• **TO DO**
Type out all the records word for word. Any pictures are to be left out.

• **RECORDS FOR THE EXERCISE**
++++++++++++++++++++
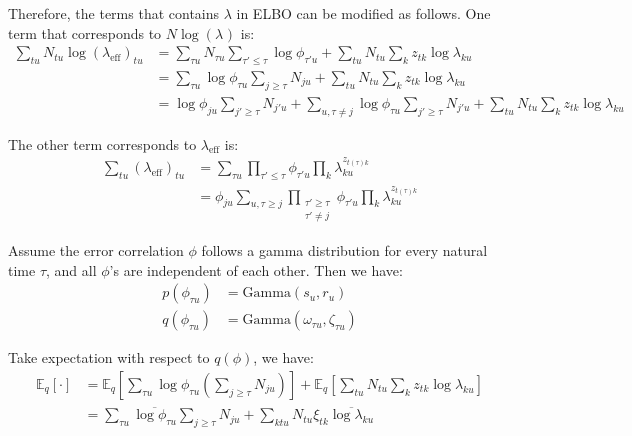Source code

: \documentclass[11pt]{article}
\begin{document}
Therefore, the terms that contains $\lambda$ in ELBO can be modified as follows. One term that corresponds to $N\log(\lambda_{\mathrm{}})$ is:
\begin{align*}
    \sum_{tu} N_{tu} \log(\lambda_{\mathrm{eff}})_{tu}
    &= \sum_{\tau u} N_{\tau u} \sum_{\tau' \le \tau} \log\phi_{\tau' u} + \sum_{tu} N_{tu} \sum_k z_{tk} \log\lambda_{ku} \\
    &= \sum_{\tau u} \log\phi_{\tau u} \sum_{j \ge \tau}N_{ju} + \sum_{tu} N_{tu} \sum_k z_{tk} \log\lambda_{ku} \\
    &= \log\phi_{ju} \sum_{j' \ge \tau}N_{j'u} + \sum_{u, \tau \ne j} \log\phi_{\tau u} \sum_{j' \ge \tau}N_{j'u} + \sum_{tu} N_{tu} \sum_k z_{tk} \log\lambda_{ku}
\end{align*}

The other term corresponds to $\lambda_{\mathrm{eff}}$ is:
\begin{align}
    \sum_{tu}(\lambda_{\mathrm{eff}})_{tu} &= \sum_{\tau u} \prod_{\tau' \le \tau} \phi_{\tau' u} \prod_k \lambda_{ku}^{z_{t(\tau)k}} \\
    &= \phi_{ju} \sum_{u, \tau \ge j} \prod_{\substack{\tau' \ge \tau \\ \tau' \ne j}} \phi_{\tau'u} \prod_k \lambda_{ku}^{z_{t(\tau)k}}
\end{align}

Assume the error correlation $\phi$ follows a gamma distribution for every natural time $\tau$, and all $\phi$'s are independent of each other. Then we have:
\begin{align}
    p(\phi_{\tau u}) &= \mathrm{Gamma}(s_u, r_u) \\
    q(\phi_{\tau u}) &= \mathrm{Gamma}(\omega_{\tau u}, \zeta_{\tau u})
\end{align}

Take expectation with respect to $q(\phi)$, we have:
\begin{align}
    \mathbb{E}_{q}[\cdot] &= \mathbb{E}_{q} \left[\sum_{\tau u} \log\phi_{\tau u} (\sum_{j \ge \tau}N_{ju}) \right]
    + \mathbb{E}_{q}\left[\sum_{tu} N_{tu} \sum_k z_{tk} \log\lambda_{ku} \right] \\
    &= \sum_{\tau u}\overline{\log\phi_{\tau u}} \sum_{j \ge \tau}N_{ju} + \sum_{ktu} N_{tu}\xi_{tk} \overline{\log \lambda_{ku}}
\end{align}
\end{document}

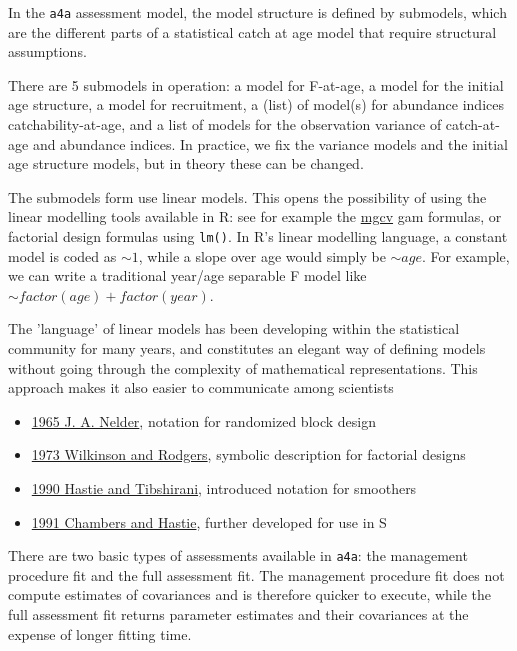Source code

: \documentclass[a4paper,english,10pt]{article}\usepackage[]{graphicx}\usepackage[]{color}
\newcommand{\initiative}[1]{{\texttt{#1}}}
\newcommand{\code}[1]{{\texttt{#1}}}
\begin{document}
In the \initiative{a4a} assessment model, the model structure is defined by submodels, which are the different parts of a statistical catch at age model that require structural assumptions.

There are 5 submodels in operation: a model for F-at-age, a model for the initial age structure, a model for recruitment, a (list) of model(s) for abundance indices catchability-at-age, and a list of models for the observation variance of catch-at-age and abundance indices. In practice, we fix the variance models and the initial age structure models, but in theory these can be changed.

The submodels form use linear models. This opens the possibility of using the linear modelling tools available in R: see for example the \href{http://cran.r-project.org/web/packages/mgcv/index.html}{mgcv} gam formulas, or factorial design formulas using \code{lm()}. In R's linear modelling language, a constant model is coded as $\sim 1$, while a slope over age would simply be $\sim age$. For example, we can write a traditional year/age separable F model like $\sim factor(age) + factor(year)$.

The 'language' of linear models has been developing within the statistical community for many years, and constitutes an elegant way of defining models without going through the complexity of mathematical representations. This approach makes it also easier to communicate among scientists 
  \begin{itemize}
  \item \href{http://rspa.royalsocietypublishing.org/content/283/1393/147.short}{1965 J. A. Nelder}, notation for randomized block design
  \item \href{http://www.jstor.org/stable/info/2346786}{1973 Wilkinson and Rodgers}, symbolic description for factorial designs
  \item \href{http://books.google.com/books?isbn=0412343908}{1990 Hastie and Tibshirani}, introduced notation for smoothers
  \item \href{http://books.google.com/books?isbn=041283040X}{1991 Chambers and Hastie}, further developed for use in S
  \end{itemize}

There are two basic types of assessments available in \initiative{a4a}: the management procedure fit and the full assessment fit. The management procedure fit does not compute estimates of covariances and is therefore quicker to execute, while the full assessment fit returns parameter estimates and their covariances at the expense of longer fitting time.
\end{document}
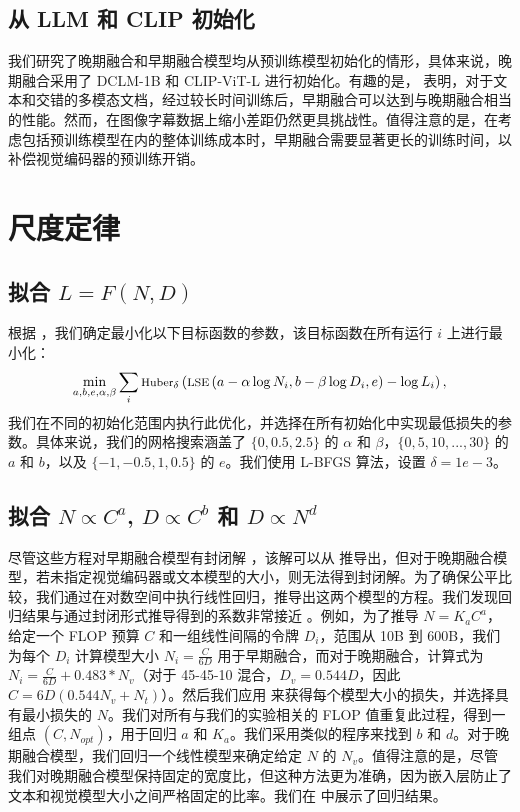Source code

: \subsection{从 LLM 和 CLIP 初始化}
\label{sec:app_init_early_late}

我们研究了晚期融合和早期融合模型均从预训练模型初始化的情形，具体来说，晚期融合采用了 DCLM-1B \citep{li2024datacomp} 和 CLIP-ViT-L \citep{radford2021learning} 进行初始化。有趣的是， 表明，对于文本和交错的多模态文档，经过较长时间训练后，早期融合可以达到与晚期融合相当的性能。然而，在图像字幕数据上缩小差距仍然更具挑战性。值得注意的是，在考虑包括预训练模型在内的整体训练成本时，早期融合需要显著更长的训练时间，以补偿视觉编码器的预训练开销。


\section{尺度定律}
\label{app:scaling_laws}

\subsection{拟合 \(L = F(N, D)\)}
根据 \citep{hoffmann2022training}，我们确定最小化以下目标函数的参数，该目标函数在所有运行 \(i\) 上进行最小化：
\begin{equation}
\footnotesize
    \min_{a,b,e,\alpha,\beta} \sum_{i} \text{Huber}_\delta \left( \text{LSE} \left( a - \alpha \log N_i, b - \beta \log D_i, e \right) - \log L_i \right),
\end{equation}
我们在不同的初始化范围内执行此优化，并选择在所有初始化中实现最低损失的参数。具体来说，我们的网格搜索涵盖了 \(\{0, 0.5, 2.5\}\) 的 \(\alpha\) 和 \(\beta\)，\(\{0, 5, 10, ..., 30\}\) 的 \(a\) 和 \(b\)，以及 \(\{-1, -0.5, 1, 0.5\}\) 的 \(e\)。我们使用 L-BFGS 算法，设置 \(\delta=1e-3\)。
\subsection{拟合 \(N \propto C^a\), \(D \propto C^b\) 和 \(D \propto N^d\)}
尽管这些方程对早期融合模型有封闭解 \citep{hoffmann2022training}，该解可以从  推导出，但对于晚期融合模型，若未指定视觉编码器或文本模型的大小，则无法得到封闭解。为了确保公平比较，我们通过在对数空间中执行线性回归，推导出这两个模型的方程。我们发现回归结果与通过封闭形式推导得到的系数非常接近 。例如，为了推导 \(N = K_aC^a\)，给定一个 FLOP 预算 \(C\) 和一组线性间隔的令牌 \(D_i\)，范围从 10B 到 600B，我们为每个 \(D_i\) 计算模型大小 \(N_i = \frac{C}{6D}\) 用于早期融合，而对于晚期融合，计算式为 \(N_i = \frac{C}{6D}+0.483*N_v\)（对于 45-45-10 混合，\(D_v=0.544D\)，因此 \(C=6D(0.544N_v+N_t)\)）。然后我们应用  来获得每个模型大小的损失，并选择具有最小损失的 \(N\)。我们对所有与我们的实验相关的 FLOP 值重复此过程，得到一组点 \((C, N_{opt})\)，用于回归 \(a\) 和 \(K_a\)。我们采用类似的程序来找到 \(b\) 和 \(d\)。对于晚期融合模型，我们回归一个线性模型来确定给定 \(N\) 的 \(N_v\)。值得注意的是，尽管我们对晚期融合模型保持固定的宽度比，但这种方法更为准确，因为嵌入层防止了文本和视觉模型大小之间严格固定的比率。我们在  中展示了回归结果。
++++++++++++++++++++
• **SOLUTION FOR THIS EXERCISE**
Source code

: \documentclass[11pt]{article}
\begin{document}
Therefore, the terms that contains $\lambda$ in ELBO can be modified as follows. One term that corresponds to $N\log(\lambda_{\mathrm{}})$ is:
\begin{align*}
    \sum_{tu} N_{tu} \log(\lambda_{\mathrm{eff}})_{tu}
    &= \sum_{\tau u} N_{\tau u} \sum_{\tau' \le \tau} \log\phi_{\tau' u} + \sum_{tu} N_{tu} \sum_k z_{tk} \log\lambda_{ku} \\
    &= \sum_{\tau u} \log\phi_{\tau u} \sum_{j \ge \tau}N_{ju} + \sum_{tu} N_{tu} \sum_k z_{tk} \log\lambda_{ku} \\
    &= \log\phi_{ju} \sum_{j' \ge \tau}N_{j'u} + \sum_{u, \tau \ne j} \log\phi_{\tau u} \sum_{j' \ge \tau}N_{j'u} + \sum_{tu} N_{tu} \sum_k z_{tk} \log\lambda_{ku}
\end{align*}

The other term corresponds to $\lambda_{\mathrm{eff}}$ is:
\begin{align}
    \sum_{tu}(\lambda_{\mathrm{eff}})_{tu} &= \sum_{\tau u} \prod_{\tau' \le \tau} \phi_{\tau' u} \prod_k \lambda_{ku}^{z_{t(\tau)k}} \\
    &= \phi_{ju} \sum_{u, \tau \ge j} \prod_{\substack{\tau' \ge \tau \\ \tau' \ne j}} \phi_{\tau'u} \prod_k \lambda_{ku}^{z_{t(\tau)k}}
\end{align}

Assume the error correlation $\phi$ follows a gamma distribution for every natural time $\tau$, and all $\phi$'s are independent of each other. Then we have:
\begin{align}
    p(\phi_{\tau u}) &= \mathrm{Gamma}(s_u, r_u) \\
    q(\phi_{\tau u}) &= \mathrm{Gamma}(\omega_{\tau u}, \zeta_{\tau u})
\end{align}

Take expectation with respect to $q(\phi)$, we have:
\begin{align}
    \mathbb{E}_{q}[\cdot] &= \mathbb{E}_{q} \left[\sum_{\tau u} \log\phi_{\tau u} (\sum_{j \ge \tau}N_{ju}) \right]
    + \mathbb{E}_{q}\left[\sum_{tu} N_{tu} \sum_k z_{tk} \log\lambda_{ku} \right] \\
    &= \sum_{\tau u}\overline{\log\phi_{\tau u}} \sum_{j \ge \tau}N_{ju} + \sum_{ktu} N_{tu}\xi_{tk} \overline{\log \lambda_{ku}}
\end{align}
\end{document}

Source code

: \documentclass[a4paper,english,10pt]{article}\usepackage[]{graphicx}\usepackage[]{color}
\newcommand{\initiative}[1]{{\texttt{#1}}}
\newcommand{\code}[1]{{\texttt{#1}}}
\begin{document}
In the \initiative{a4a} assessment model, the model structure is defined by submodels, which are the different parts of a statistical catch at age model that require structural assumptions.

There are 5 submodels in operation: a model for F-at-age, a model for the initial age structure, a model for recruitment, a (list) of model(s) for abundance indices catchability-at-age, and a list of models for the observation variance of catch-at-age and abundance indices. In practice, we fix the variance models and the initial age structure models, but in theory these can be changed.

The submodels form use linear models. This opens the possibility of using the linear modelling tools available in R: see for example the \href{http://cran.r-project.org/web/packages/mgcv/index.html}{mgcv} gam formulas, or factorial design formulas using \code{lm()}. In R's linear modelling language, a constant model is coded as $\sim 1$, while a slope over age would simply be $\sim age$. For example, we can write a traditional year/age separable F model like $\sim factor(age) + factor(year)$.

The 'language' of linear models has been developing within the statistical community for many years, and constitutes an elegant way of defining models without going through the complexity of mathematical representations. This approach makes it also easier to communicate among scientists 
  \begin{itemize}
  \item \href{http://rspa.royalsocietypublishing.org/content/283/1393/147.short}{1965 J. A. Nelder}, notation for randomized block design
  \item \href{http://www.jstor.org/stable/info/2346786}{1973 Wilkinson and Rodgers}, symbolic description for factorial designs
  \item \href{http://books.google.com/books?isbn=0412343908}{1990 Hastie and Tibshirani}, introduced notation for smoothers
  \item \href{http://books.google.com/books?isbn=041283040X}{1991 Chambers and Hastie}, further developed for use in S
  \end{itemize}

There are two basic types of assessments available in \initiative{a4a}: the management procedure fit and the full assessment fit. The management procedure fit does not compute estimates of covariances and is therefore quicker to execute, while the full assessment fit returns parameter estimates and their covariances at the expense of longer fitting time.
\end{document}
Source code

: \subsection{从 LLM 和 CLIP 初始化}
\label{sec:app_init_early_late}

我们研究了晚期融合和早期融合模型均从预训练模型初始化的情形，具体来说，晚期融合采用了 DCLM-1B \citep{li2024datacomp} 和 CLIP-ViT-L \citep{radford2021learning} 进行初始化。有趣的是， 表明，对于文本和交错的多模态文档，经过较长时间训练后，早期融合可以达到与晚期融合相当的性能。然而，在图像字幕数据上缩小差距仍然更具挑战性。值得注意的是，在考虑包括预训练模型在内的整体训练成本时，早期融合需要显著更长的训练时间，以补偿视觉编码器的预训练开销。


\section{尺度定律}
\label{app:scaling_laws}

\subsection{拟合 \(L = F(N, D)\)}
根据 \citep{hoffmann2022training}，我们确定最小化以下目标函数的参数，该目标函数在所有运行 \(i\) 上进行最小化：
\begin{equation}
\footnotesize
    \min_{a,b,e,\alpha,\beta} \sum_{i} \text{Huber}_\delta \left( \text{LSE} \left( a - \alpha \log N_i, b - \beta \log D_i, e \right) - \log L_i \right),
\end{equation}
我们在不同的初始化范围内执行此优化，并选择在所有初始化中实现最低损失的参数。具体来说，我们的网格搜索涵盖了 \(\{0, 0.5, 2.5\}\) 的 \(\alpha\) 和 \(\beta\)，\(\{0, 5, 10, ..., 30\}\) 的 \(a\) 和 \(b\)，以及 \(\{-1, -0.5, 1, 0.5\}\) 的 \(e\)。我们使用 L-BFGS 算法，设置 \(\delta=1e-3\)。
\subsection{拟合 \(N \propto C^a\), \(D \propto C^b\) 和 \(D \propto N^d\)}
尽管这些方程对早期融合模型有封闭解 \citep{hoffmann2022training}，该解可以从  推导出，但对于晚期融合模型，若未指定视觉编码器或文本模型的大小，则无法得到封闭解。为了确保公平比较，我们通过在对数空间中执行线性回归，推导出这两个模型的方程。我们发现回归结果与通过封闭形式推导得到的系数非常接近 。例如，为了推导 \(N = K_aC^a\)，给定一个 FLOP 预算 \(C\) 和一组线性间隔的令牌 \(D_i\)，范围从 10B 到 600B，我们为每个 \(D_i\) 计算模型大小 \(N_i = \frac{C}{6D}\) 用于早期融合，而对于晚期融合，计算式为 \(N_i = \frac{C}{6D}+0.483*N_v\)（对于 45-45-10 混合，\(D_v=0.544D\)，因此 \(C=6D(0.544N_v+N_t)\)）。然后我们应用  来获得每个模型大小的损失，并选择具有最小损失的 \(N\)。我们对所有与我们的实验相关的 FLOP 值重复此过程，得到一组点 \((C, N_{opt})\)，用于回归 \(a\) 和 \(K_a\)。我们采用类似的程序来找到 \(b\) 和 \(d\)。对于晚期融合模型，我们回归一个线性模型来确定给定 \(N\) 的 \(N_v\)。值得注意的是，尽管我们对晚期融合模型保持固定的宽度比，但这种方法更为准确，因为嵌入层防止了文本和视觉模型大小之间严格固定的比率。我们在  中展示了回归结果。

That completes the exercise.